Run of river hydro-power is not a fix for climate change
Thursday, October 29, 2009
This is a one hour long presentation given by Dr. M'Gonigle as part of the BC Creek Protection Society's lecture series on environment and energy at the University of Victoria, October 29th 2009.
For good reasons, climate change dominates the current headlines and presents itself as a difficult problem to solve within the framework of growth-based economies. Without a larger vision, governments have long prevaricated in taking action. Now, they seek solutions through minor policy changes, supposedly renewable energy sources and futuristic technologies. Their goal is to fix the problem--and get back to business-as-usual.
However, upon close examination this approach to climate change proves to be intrinsically unsustainable. Instead, governments are prone to an ever-growing global dependence on a consumptive economic machine that is running out of space and time. This economy is oblivious to its planetary context; resurrecting it is a dream of a world gone by, all the while forsaking an opportunity for re-invention that can easily slip away.

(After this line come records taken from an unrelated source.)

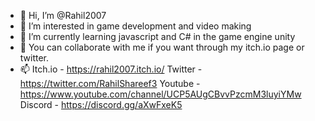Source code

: - 👋 Hi, I’m @Rahil2007
- 👀 I’m interested in game development and video making
- 🌱 I’m currently learning javascript and C# in the game engine unity
- 💞️ You can collaborate with me if you want through my itch.io page or twitter.
- 📫 Itch.io - https://rahil2007.itch.io/
      Twitter - https://twitter.com/RahilShareef3
      Youtube - https://www.youtube.com/channel/UCP5AUgCBvvPzcmM3luyiYMw
      Discord - https://discord.gg/aXwFxeK5
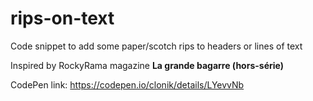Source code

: # rips-on-text
Code snippet to add some paper/scotch rips to headers or lines of text 
 
Inspired by RockyRama magazine **La grande bagarre (hors-série)**

CodePen link: https://codepen.io/clonik/details/LYevvNb
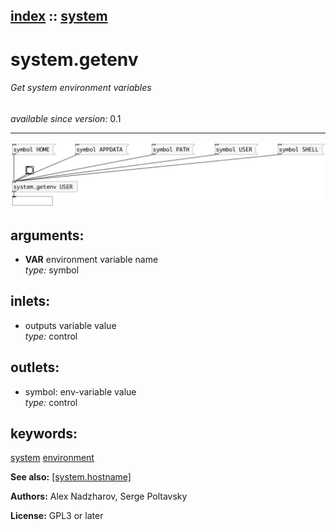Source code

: [index](index.html) :: [system](category_system.html)
---

# system.getenv

###### Get system environment variables

*available since version:* 0.1

---




[![example](../examples/img/system.getenv.jpg)](../examples/pd/system.getenv.pd)



## arguments:

* **VAR**
environment variable name<br>
_type:_ symbol<br>







## inlets:

* outputs variable value<br>
_type:_ control



## outlets:

* symbol: env-variable value<br>
_type:_ control



## keywords:

[system](keywords/system.html)
[environment](keywords/environment.html)



**See also:**
[\[system.hostname\]](system.hostname.html)




**Authors:** Alex Nadzharov, Serge Poltavsky




**License:** GPL3 or later





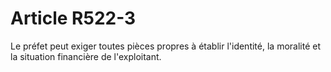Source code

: # Article R522-3

Le préfet peut exiger toutes pièces propres à établir l'identité, la moralité et la situation financière de l'exploitant.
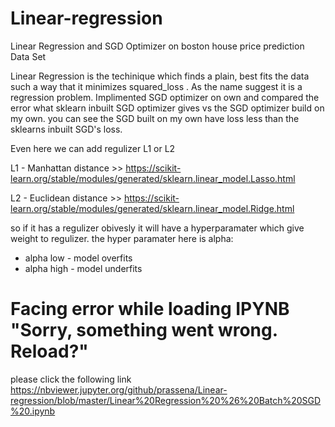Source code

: # Linear-regression
Linear Regression and SGD Optimizer on boston house price prediction Data Set

Linear Regression is the techinique which finds a plain, best fits the data such a way that it minimizes squared_loss .
As the name suggest it is a regression problem.
Implimented SGD optimizer on own and compared the error what sklearn inbuilt SGD optimizer gives vs the SGD optimizer build on my own.
you can see the SGD built on my own have loss less than the sklearns inbuilt SGD's loss.

Even here we can add regulizer L1 or L2 

L1 - Manhattan distance >> https://scikit-learn.org/stable/modules/generated/sklearn.linear_model.Lasso.html

L2 - Euclidean distance >> https://scikit-learn.org/stable/modules/generated/sklearn.linear_model.Ridge.html

so if it has a regulizer obivesly it will have a hyperparamater which give weight to regulizer.
the hyper paramater here is alpha:
* alpha low - model overfits 
* alpha high - model underfits

# Facing error while loading IPYNB "Sorry, something went wrong. Reload?"

please click the following link 
https://nbviewer.jupyter.org/github/prassena/Linear-regression/blob/master/Linear%20Regression%20%26%20Batch%20SGD%20.ipynb
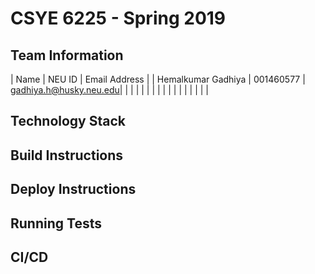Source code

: # CSYE 6225 - Spring 2019

## Team Information

| Name | NEU ID | Email Address |
| Hemalkumar Gadhiya | 001460577 | gadhiya.h@husky.neu.edu|
| | | |
| | | |
| | | |
| | | |

## Technology Stack


## Build Instructions


## Deploy Instructions


## Running Tests


## CI/CD



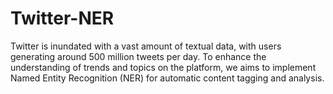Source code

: # Twitter-NER
Twitter is inundated with a vast amount of textual data, with users generating around 500 million tweets per day. To enhance the understanding of trends and topics on the platform, we  aims to implement Named Entity Recognition (NER) for automatic content tagging and analysis.

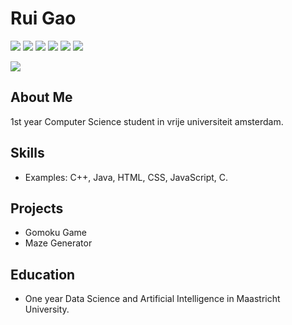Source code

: # Rui Gao

[![](https://upload.wikimedia.org/wikipedia/commons/thumb/1/18/ISO_C%2B%2B_Logo.svg/1822px-ISO_C%2B%2B_Logo.svg.png)](#) [![](https://brandslogos.com/wp-content/uploads/images/large/java-logo-1.png)](#) [![](https://www.freeiconspng.com/thumbs/html5-icon/html5-icon-1.png)](#) [![](https://toppng.com/uploads/preview/html-css-js-icons-11563328364gmstz4ubs9.png)](#) [![](https://toppng.com/uploads/preview/c-programming-icon-c-programming-language-logo-11562945679duaxtn3yq0.png)](#) [![](https://www.freepnglogos.com/uploads/javascript-png/javascript-logo-transparent-logo-javascript-images-3.png)](#)

![](https://komarev.com/ghpvc/?username=RuiGAO512)

## About Me

1st year Computer Science student in vrije universiteit amsterdam.

## Skills

- Examples: C++, Java, HTML, CSS, JavaScript, C.

## Projects

- Gomoku Game
- Maze Generator

## Education

- One year Data Science and Artificial Intelligence in Maastricht University.

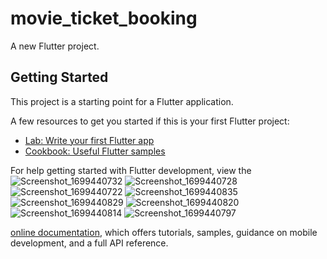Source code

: # movie_ticket_booking

A new Flutter project.

## Getting Started

This project is a starting point for a Flutter application.

A few resources to get you started if this is your first Flutter project:

- [Lab: Write your first Flutter app](https://docs.flutter.dev/get-started/codelab)
- [Cookbook: Useful Flutter samples](https://docs.flutter.dev/cookbook)

For help getting started with Flutter development, view the![Screenshot_1699440732](https://github.com/Jyotika1808/MovieTicketBooking/assets/98734470/c56e0d58-c7da-438e-a244-b8dd12a1337d)
![Screenshot_1699440728](https://github.com/Jyotika1808/MovieTicketBooking/assets/98734470/01a61b75-e83a-44e0-a17b-579cf732d592)
![Screenshot_1699440722](https://github.com/Jyotika1808/MovieTicketBooking/assets/98734470/eb42bcfe-5cdb-4a24-9d9c-6f028b62ef27)
![Screenshot_1699440835](https://github.com/Jyotika1808/MovieTicketBooking/assets/98734470/4f0bd384-8948-4da2-93e6-14fcff876bd9)
![Screenshot_1699440829](https://github.com/Jyotika1808/MovieTicketBooking/assets/98734470/9adc9a9e-a978-42e1-8f96-ec06837afc95)
![Screenshot_1699440820](https://github.com/Jyotika1808/MovieTicketBooking/assets/98734470/f5c70352-8afe-47c0-b449-ad99bf0b49d0)
![Screenshot_1699440814](https://github.com/Jyotika1808/MovieTicketBooking/assets/98734470/f4797b79-6320-41a6-a2f9-6a126b1bc3a7)
![Screenshot_1699440797](https://github.com/Jyotika1808/MovieTicketBooking/assets/98734470/1c582505-0870-4681-8e92-10ecf8305ac3)

[online documentation](https://docs.flutter.dev/), which offers tutorials,
samples, guidance on mobile development, and a full API reference.
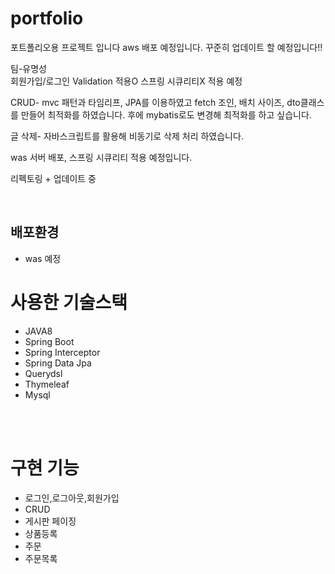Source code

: # portfolio
포트폴리오용 프로젝트 입니다 aws 배포 예정입니다. 꾸준히 업데이트 할 예정입니다!!
<div>
팀-유명성 <br/>
회원가입/로그인 Validation 적용O 스프링 시큐리티X 적용 예정<br/>

CRUD- mvc 패턴과 타임리프, JPA를 이용하였고 fetch 조인, 배치 사이즈, dto클래스를 만들어 최적화를 하였습니다. 후에 mybatis로도 변경해 최적화를 하고 싶습니다.<br/>


글 삭제- 자바스크립트를 활용해 비동기로 삭제 처리 하였습니다.<br/>

was 서버 배포, 스프링 시큐리티 적용 예정입니다. <br/>

리펙토링 + 업데이트 중 <br/>


</div>
<br/>
<h2>배포환경</h2>
<div>
<ul>
<li>was 예정</li>
</ul>
</div>
<h1>사용한 기술스택</h1>
<div>
    <ul>
        <li>JAVA8</li>
        <li>Spring Boot</li>
        <li>Spring Interceptor</li>
        <li>Spring Data Jpa</li>
        <li>Querydsl</li>
        <li>Thymeleaf</li>
        <li>Mysql</li>
    </ul>
</div>
<br/>
<br/>

<h1>구현 기능</h1>
<div>
    <ul>
       <li>로그인,로그아웃,회원가입 </li>
	     <li>CRUD</li>
	     <li>게시판 페이징</li>
	     <li>상품등록</li>
	     <li>주문</li>
	     <li>주문목록</li>
     </ul>
       
  </div>
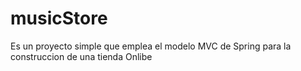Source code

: # musicStore
Es un proyecto simple que emplea el modelo MVC de Spring para la construccion de una tienda Onlibe
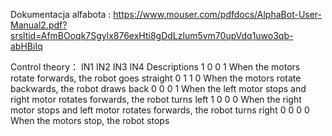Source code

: Dokumentacja alfabota : https://www.mouser.com/pdfdocs/AlphaBot-User-Manual2.pdf?srsltid=AfmBOoqk7Sgylx876exHti8gDdLzlum5vm70upVdq1uwo3qb-abHBiIq


Control theory：
IN1 IN2 IN3 IN4 Descriptions
1 0 0 1         When the motors rotate forwards, the robot goes straight
0 1 1 0         When the motors rotate backwards, the robot draws back
0 0 0 1         When the left motor stops and right motor rotates forwards, the robot turns left
1 0 0 0         When the right motor stops and left motor rotates forwards, the robot turns right
0 0 0 0         When the motors stop, the robot stops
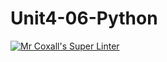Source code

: # Unit4-06-Python
[![Mr Coxall's Super Linter](https://github.com/ICS3U-Programming-CarolynWP/Unit4-06-Python/workflows/Mr%20Coxall's%20Super%20Linter/badge.svg)](https://github.com/ICS3U-Programming-CarolynWP/Unit4-06-Python/actions/)
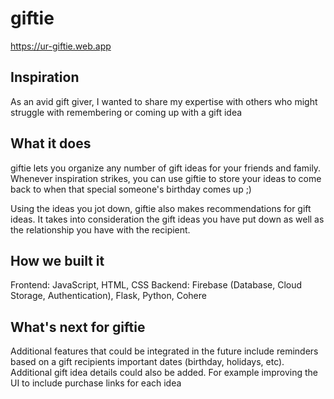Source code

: # giftie

https://ur-giftie.web.app

## Inspiration
As an avid gift giver, I wanted to share my expertise with others who might struggle with remembering or coming up with a gift idea 

## What it does
giftie lets you organize any number of gift ideas for your friends and family. Whenever inspiration strikes, you can use giftie to store your ideas to come back to when that special someone's birthday comes up ;)

Using the ideas you jot down, giftie also makes recommendations for gift ideas. It takes into consideration the gift ideas you have put down as well as the relationship you have with the recipient. 

## How we built it
Frontend: JavaScript, HTML, CSS
Backend: Firebase (Database, Cloud Storage, Authentication), Flask, Python, Cohere

## What's next for giftie
Additional features that could be integrated in the future include reminders based on a gift recipients important dates (birthday, holidays, etc). Additional gift idea details could also be added. For example improving the UI to include purchase links for each idea
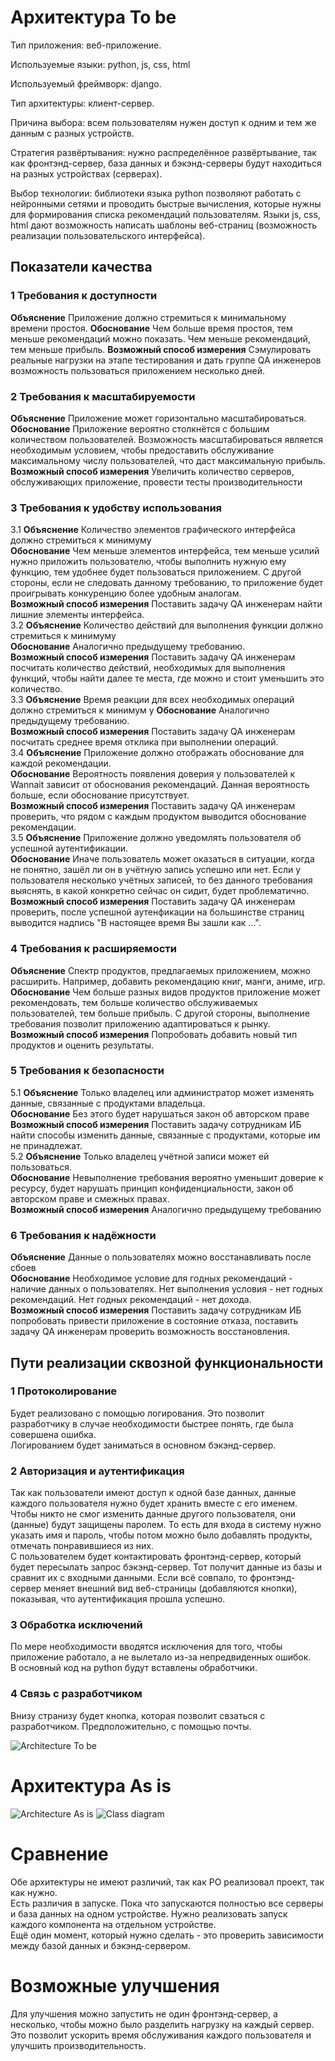 # Архитектура To be  

Тип приложения: веб-приложение.  

Используемые языки: python, js, css, html  

Используемый фреймворк: django.     

Тип архитектуры: клиент-сервер.  

Причина выбора: всем пользователям нужен доступ к одним и тем же данным с разных устройств.  

Стратегия развёртывания: нужно распределённое развёртывание, так как фронтэнд-сервер, база данных и бэкэнд-серверы будут находиться на разных устройствах (серверах).  

Выбор технологии: библиотеки языка python позволяют работать с нейронными сетями и проводить быстрые вычисления, которые нужны для формирования списка рекомендаций пользователям. Языки js, css, html дают возможность написать шаблоны веб-страниц (возможность реализации пользовательского интерфейса).  

## Показатели качества  

### 1 Требования к доступности
**Объяснение** Приложение должно стремиться к минимальному времени простоя. 
**Обоснование** Чем больше время простоя, тем меньше рекомендаций можно показать. Чем меньше рекомендаций, тем меньше прибыль. 
**Возможный способ измерения** Сэмулировать реальные нагрузки на этапе тестирования и дать группе QA инженеров возможность пользоваться приложением несколько дней. 

### 2 Требования к масштабируемости
**Объяснение** Приложение может горизонтально масштабироваться. 
**Обоснование** Приложение вероятно столкнётся с большим количеством пользователей. Возможность масштабироваться является необходимым условием, чтобы предоставить обслуживание максимальному числу пользователей, что даст максимальную прибыль. 
**Возможный способ измерения** Увеличить количество серверов, обслуживающих приложение, провести тесты производительности 

### 3 Требования к удобству использования
3.1 **Объяснение** Количество элементов графического интерфейса должно стремиться к минимуму   
**Обоснование** Чем меньше элементов интерфейса, тем меньше усилий нужно приложить пользователю, чтобы выполнить нужную ему функцию, тем удобнее будет пользоваться приложением. С другой стороны, если не следовать данному требованию, то приложение будет проигрывать конкуренцию более удобным аналогам.   
**Возможный способ измерения** Поставить задачу QA инженерам найти лишние элементы интерфейса.   
3.2 **Объяснение** Количество действий для выполнения функции должно стремиться к минимуму   
**Обоснование** Аналогично предыдущему требованию.   
**Возможный способ измерения** Поставить задачу QA инженерам посчитать количество действий, необходимых для выполнения функций, чтобы найти далее те места, где можно и стоит уменьшить это количество.   
3.3 **Объяснение** Время реакции для всех необходимых операций должно стремиться к минимум  у 
**Обоснование** Аналогично предыдущему требованию.   
**Возможный способ измерения** Поставить задачу QA инженерам посчитать среднее время отклика при выполнении операций.   
3.4 **Объяснение** Приложение должно отображать обоснование для каждой рекомендации.   
**Обоснование** Вероятность появления доверия у пользователей к Wannait зависит от обоснования рекомендаций. Данная вероятность больше, если обоснование присутствует.   
**Возможный способ измерения** Поставить задачу QA инженерам проверить, что рядом с каждым продуктом выводится обоснование рекомендации.   
3.5 **Объяснение** Приложение должно уведомлять пользователя об успешной аутентификации.   
**Обоснование** Иначе пользователь может оказаться в ситуации, когда не понятно, зашёл ли он в учётную запись успешно или нет. Если у пользователя несколько учётных записей, то без данного требования выяснять, в какой конкретно сейчас он сидит, будет проблематично. 
**Возможный способ измерения** Поставить задачу QA инженерам проверить, после успешной аутенфикации на большинстве страниц выводится надпись "В настоящее время Вы зашли как ...".   

### 4 Требования к расширяемости  
**Объяснение** Спектр продуктов, предлагаемых приложением, можно расширить. Например, добавить рекомендацию книг, манги, аниме, игр.   
**Обоснование** Чем больше разных видов продуктов приложение может рекомендовать, тем больше количество обслуживаемых пользователей, тем больше прибыль. С другой стороны, выполнение требования позволит приложению адаптироваться к рынку.   
**Возможный способ измерения** Попробовать добавить новый тип продуктов и оценить результаты. 

### 5 Требования к безопасности
5.1 **Объяснение** Только владелец или администратор может изменять данные, связанные с продуктами владельца.   
**Обоснование** Без этого будет нарушаться закон об авторском праве   
**Возможный способ измерения** Поставить задачу сотрудникам ИБ найти способы изменить данные, связанные с продуктами, которые им не принадлежат.   
5.2 **Объяснение** Только владелец учётной записи может ей пользоваться.   
**Обоснование** Невыполнение требования вероятно уменьшит доверие к ресурсу, будет нарушать принцип конфиденциальности, закон об авторском праве и смежных правах.   
**Возможный способ измерения** Аналогично предыдущему требованию 

### 6 Требования к надёжности
**Объяснение** Данные о пользователях можно восстанавливать после сбоев   
**Обоснование** Необходимое условие для годных рекомендаций - наличие данных о пользователях. Нет выполнения условия - нет годных рекомендаций. Нет годных рекомендаций - нет дохода.   
**Возможный способ измерения** Поставить задачу сотрудникам ИБ попробовать привести приложение в состояние отказа, поставить задачу QA инженерам проверить возможность восстановления.  

## Пути реализации сквозной функциональности  

### 1 Протоколирование  
Будет реализовано с помощью логирования. Это позволит разработчику в случае необходимости быстрее понять, где была совершена ошибка.  
Логированием будет заниматься в основном бэкэнд-сервер.   

### 2 Авторизация и аутентификация   
Так как пользователи имеют доступ к одной базе данных, данные каждого пользователя нужно будет хранить вместе с его именем. Чтобы никто не смог изменить данные другого пользователя, они (данные) будут защищены паролем. То есть для входа в систему нужно указать имя и пароль, чтобы потом можно было добавлять продукты, отмечать понравившиеся из них.  
С пользователем будет контактировать фронтэнд-сервер, который будет пересылать запрос бэкэнд-сервер. Тот получит данные из базы и сравнит их с входными данными. Если всё совпало, то фронтэнд-сервер меняет внешний вид веб-страницы (добавляются кнопки), показывая, что аутентификация прошла успешно.  

### 3 Обработка исключений  
По мере необходимости вводятся исключения для того, чтобы приложение работало, а не вылетало из-за непредвиденных ошибок.  
В основный код на python будут вставлены обработчики.  

### 4 Связь с разработчиком  
Внизу странизу будет кнопка, которая позволит свзаться с разработчиком. Предположительно, с помощью почты.  

![Architecture To be](https://github.com/L1ttl3S1st3r/wannait/blob/master/Documents/Design/ComponentsAndDeployment/components.jpg)

# Архитектура As is  

![Architecture As is](https://github.com/L1ttl3S1st3r/wannait/blob/master/Documents/Design/ComponentsAndDeployment/components.jpg)
![Class diagram](https://github.com/L1ttl3S1st3r/wannait/blob/master/Documents/Design/Class/classes.jpeg)

# Сравнение

Обе архитектуры не имеют различий, так как РО реализовал проект, так как нужно.  
Есть различия в запуске. Пока что запускаются полностью все серверы и база данных на одном устройстве. Нужно реализовать запуск каждого компонента на отдельном устройстве.  
Ещё один момент, который нужно сделать - это проверить зависимости между базой данных и бэкэнд-сервером.  

# Возможные улучшения

Для улучшения можно запустить не один фронтэнд-сервер, а несколько, чтобы можно было разделить нагрузку на каждый сервер. Это позволит ускорить время обслуживания каждого пользователя и улучшить производительность.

Dr. M'Gonigle is the EcoResearch Professor in Environmental Law and Policy in the Faculty of Law at the University of Victoria, one of the founders of Greenpeace International, EcoJustice, Smart Growth BC, the Dogwood Initiative, and the POLIS Project on Ecological Governance at UVic. He has written extensively in the areas of resource and environmental law and policy, and has been developing a new field of green legal theory.